The RUSH infusion center: built for comfort
Infusion therapies are the most popular treatments among Shoemaker’s patients: Nearly half of them have chosen to be on ocrelizumab (brand name Ocrevus), a monoclonal antibody infusion that’s given twice a year. RUSH was the first place in Illinois, and one of the first in the nation, to offer this medication.
While it’s possible for some DMTs to be infused at home, most people choose to come to the RUSH Multiple Sclerosis Center. The oldest and largest MS treatment center in the region, the center has pioneered new treatments and has also been the first to offer many new therapies.
RUSH's state-of-the-art infusion suite is equipped with 15 infusion chairs in private and semi-private bays. The center’s team handles more than 3,300 infusions every year.
Each visit begins with a check-in meeting with a nurse who specializes in MS infusions. The nurse then administers the medication through an IV. Sometimes a pre-medication like an antihistamine, steroid or pain reliever is used to help ensure that there aren’t any side effects — and if someone has a reaction to a medication, the whole RUSH University Medical Center care team is right outside the door.
Ocrelizumab infusions take about six hours; other medications can take more or less time. Patients report that the process is very comfortable: Some people read; others work on their laptops or the iPads provided in each bay. And many people just use the time to relax. “Some patients really like the opportunity to take a guilt-free nap,” Shoemaker says.

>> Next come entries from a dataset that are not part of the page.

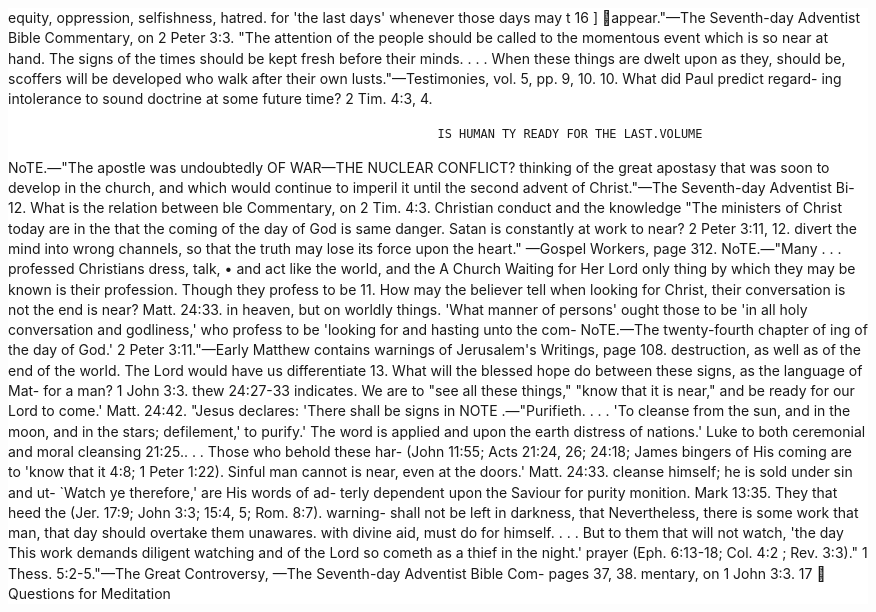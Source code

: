 equity, oppression, selfishness, hatred.        for 'the last days' whenever those days may
                                           t 16 ]
appear."—The Seventh-day Adventist Bible
Commentary, on 2 Peter 3:3.
  "The attention of the people should be
called to the momentous event which is so
near at hand. The signs of the times should
be kept fresh before their minds. . . . When
these things are dwelt upon as they, should
be, scoffers will be developed who walk after
their own lusts."—Testimonies, vol. 5, pp.
9, 10.
  10. What did Paul predict regard-
ing intolerance to sound doctrine at
some future time? 2 Tim. 4:3, 4.


                                                                IS HUMAN TY READY FOR THE LAST.VOLUME
  NoTE.—"The apostle was undoubtedly                                 OF WAR—THE NUCLEAR CONFLICT?
thinking of the great apostasy that was soon
to develop in the church, and which would
continue to imperil it until the second advent
of Christ."—The Seventh-day Adventist Bi-                12. What is the relation between
ble Commentary, on 2 Tim. 4:3.                         Christian conduct and the knowledge
  "The ministers of Christ today are in the            that the coming of the day of God is
same danger. Satan is constantly at work to            near? 2 Peter 3:11, 12.
divert the mind into wrong channels, so that
the truth may lose its force upon the heart."
—Gospel Workers, page 312.
                                                         NoTE.—"Many . . . professed Christians
                                                       dress, talk, • and act like the world, and the
  A Church Waiting for Her Lord                        only thing by which they may be known is
                                                       their profession. Though they profess to be
  11. How may the believer tell when                   looking for Christ, their conversation is not
the end is near? Matt. 24:33.                          in heaven, but on worldly things. 'What
                                                       manner of persons' ought those to be 'in all
                                                       holy conversation and godliness,' who profess
                                                       to be 'looking for and hasting unto the com-
  NoTE.—The twenty-fourth chapter of                   ing of the day of God.' 2 Peter 3:11."—Early
Matthew contains warnings of Jerusalem's               Writings, page 108.
destruction, as well as of the end of the
world. The Lord would have us differentiate              13. What will the blessed hope do
between these signs, as the language of Mat-           for a man? 1 John 3:3.
thew 24:27-33 indicates. We are to "see all
these things," "know that it is near," and be
ready for our Lord to come.' Matt. 24:42.
  "Jesus declares: 'There shall be signs in              NOTE .—"Purifieth. . . . 'To cleanse from
the sun, and in the moon, and in the stars;            defilement,' to purify.' The word is applied
and upon the earth distress of nations.' Luke          to both ceremonial and moral cleansing
21:25.. . . Those who behold these har-                (John 11:55; Acts 21:24, 26; 24:18; James
bingers of His coming are to 'know that it             4:8; 1 Peter 1:22). Sinful man cannot
is near, even at the doors.' Matt. 24:33.              cleanse himself; he is sold under sin and ut-
`Watch ye therefore,' are His words of ad-             terly dependent upon the Saviour for purity
monition. Mark 13:35. They that heed the               (Jer. 17:9; John 3:3; 15:4, 5; Rom. 8:7).
warning- shall not be left in darkness, that           Nevertheless, there is some work that man,
that day should overtake them unawares.                with divine aid, must do for himself. . . .
But to them that will not watch, 'the day              This work demands diligent watching and
of the Lord so cometh as a thief in the night.'        prayer (Eph. 6:13-18; Col. 4:2 ; Rev. 3:3)."
1 Thess. 5:2-5."—The Great Controversy,                —The Seventh-day Adventist Bible Com-
pages 37, 38.                                          mentary, on 1 John 3:3.
                                                  17
                            Questions for Meditation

RUSH patient Angie Randall gets a two-hour infusion of natalizumab (brand name Tysabri) once a month at the center. Diagnosed in 2015 at age 29, she lives a full, active life as the owner of a social media firm and the mom of two young children, both born after her diagnosis.
“At the time of my diagnosis, I was very vulnerable,” Randall says. “I was very scared; I didn’t know what my future really held.” But after meeting with RUSH MS specialists, she “felt for the first time that I was going to be OK — that my life was going to be different, but that I would still have the life that I always wanted to have.”
Thanks to the wide range of treatment options, “MS is very manageable in terms of disease," Shoemaker says. “Our goal in finding the right therapies and then monitoring them is to reduce the rate of relapses or attacks. Over the long term, we can prevent disability from accumulating.”